Dr. Frank Mitloehner (@GHGGuru) speaks out : “Cows are the solution, not the problem.’ He is a GHG expert and professor at University of California, Davis. Photo by Sherry Bunting

Livestock and Climate Change: Fact or Faked?

By Sherry Bunting, Farmshine, February 15, 2019

LANCASTER Pa. – “Our cows are the solution, not the problem,” said greenhouse gas (GHG) emissions expert and animal scientist Dr. Frank Mitloehner as he methodically went through GHG emissions research over the past 12 years as well as talking about dairy and livestock producers having the high ground for an essential role in sustainably feeding the world’s growing population.

He spoke in Pennsylvania recently on Livestock and Climate Change: Fact or Faked?

Dr.
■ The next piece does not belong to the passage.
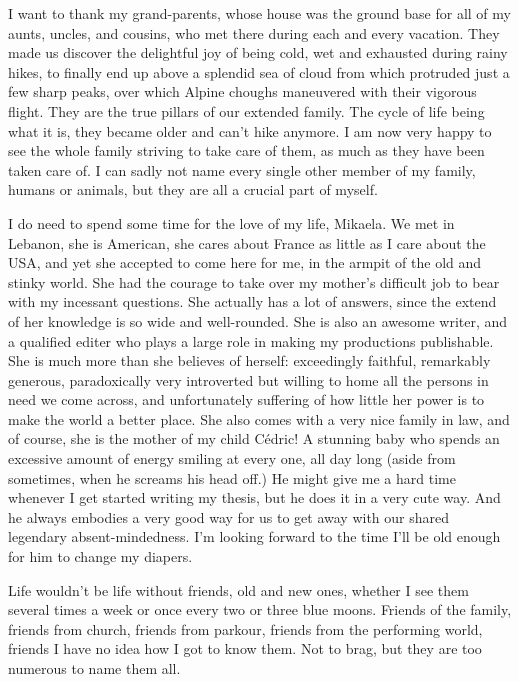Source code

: I want to thank my grand-parents, whose house was the ground base for all of my aunts, uncles, and cousins, who met there during each and every vacation. They made us discover the delightful joy of being cold, wet and exhausted during rainy hikes, to finally end up above a splendid sea of cloud from which protruded just a few sharp peaks, over which Alpine choughs maneuvered with their vigorous flight. They are the true pillars of our extended family. The cycle of life being what it is, they became older and can't hike anymore. I am now very happy to see the whole family striving to take care of them, as much as they have been taken care of. I can sadly not name every single other member of my family, humans or animals, but they are all a crucial part of myself. 

I do need to spend some time for the love of my life, Mikaela. We met in Lebanon, she is American, she cares about France as little as I care about the USA, and yet she accepted to come here for me, in the armpit of the old and stinky world. She had the courage to take over my mother's difficult job to bear with my incessant questions. She actually has a lot of answers, since the extend of her knowledge is so wide and well-rounded. She is also an awesome writer, and a qualified editer who plays a large role in making my productions publishable. She is much more than she believes of herself: exceedingly faithful, remarkably generous, paradoxically very introverted but willing to home all the persons in need we come across, and unfortunately suffering of how little her power is to make the world a better place. She also comes with a very nice family in law, and of course, she is the mother of my child Cédric! A stunning baby who spends an excessive amount of energy smiling at every one, all day long (aside from sometimes, when he screams his head off.) He might give me a hard time whenever I get started writing my thesis, but he does it in a very cute way. And he always embodies a very good way for us to get away with our shared legendary absent-mindedness. I'm looking forward to the time I'll be old enough for him to change my diapers.

Life wouldn't be life without friends, old and new ones, whether I see them several times a week or once every two or three blue moons. Friends of the family, friends from church, friends from parkour, friends from the performing world, friends I have no idea how I got to know them. Not to brag, but they are too numerous to name them all.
Mitloehner touched on the EAT Lancet Report (eatforum.org) released in January and the global EAT Forums that arrived in the U.S. the day before the Green New Deal was put forward as a resolution in Congress.

“EAT Lancet is full of inaccuracies, and we are working on exposing them one by one,” said Dr. Mitloehner, air quality specialist from the University of California, Davis.

In fact, Dr. Mitloehner said candidly that, “The EAT Lancet Report hasn’t a single leg to stand on, and ‘your special friends’ are beginning to feel the pressure now.”

The EAT Lancet Commission on Food, Planet and Health, is centered on a well-funded and pretty much anti-animal ideal about how to transform food and agriculture to “feed a future population of 10 billion people a healthy diet within planetary boundaries.”

EAT Lancet brought together more than 30 scientists, which were subsequently revealed to be mainly vegan researchers, to reach a scientific consensus that defines a healthy and sustainable diet. What they came up with is a plan to “transform the global food supply system” with a new dietary framework that is based on flawed GHG assessments — a more plant-based diet with drastic reductions in dairy and meat consumption by 2030. (1 1/4 ounces of meat per day of which only 1/4 ounce can be beef, the equivalent of one 8 ounce cup of milk a day and 1 1/2 eggs per week)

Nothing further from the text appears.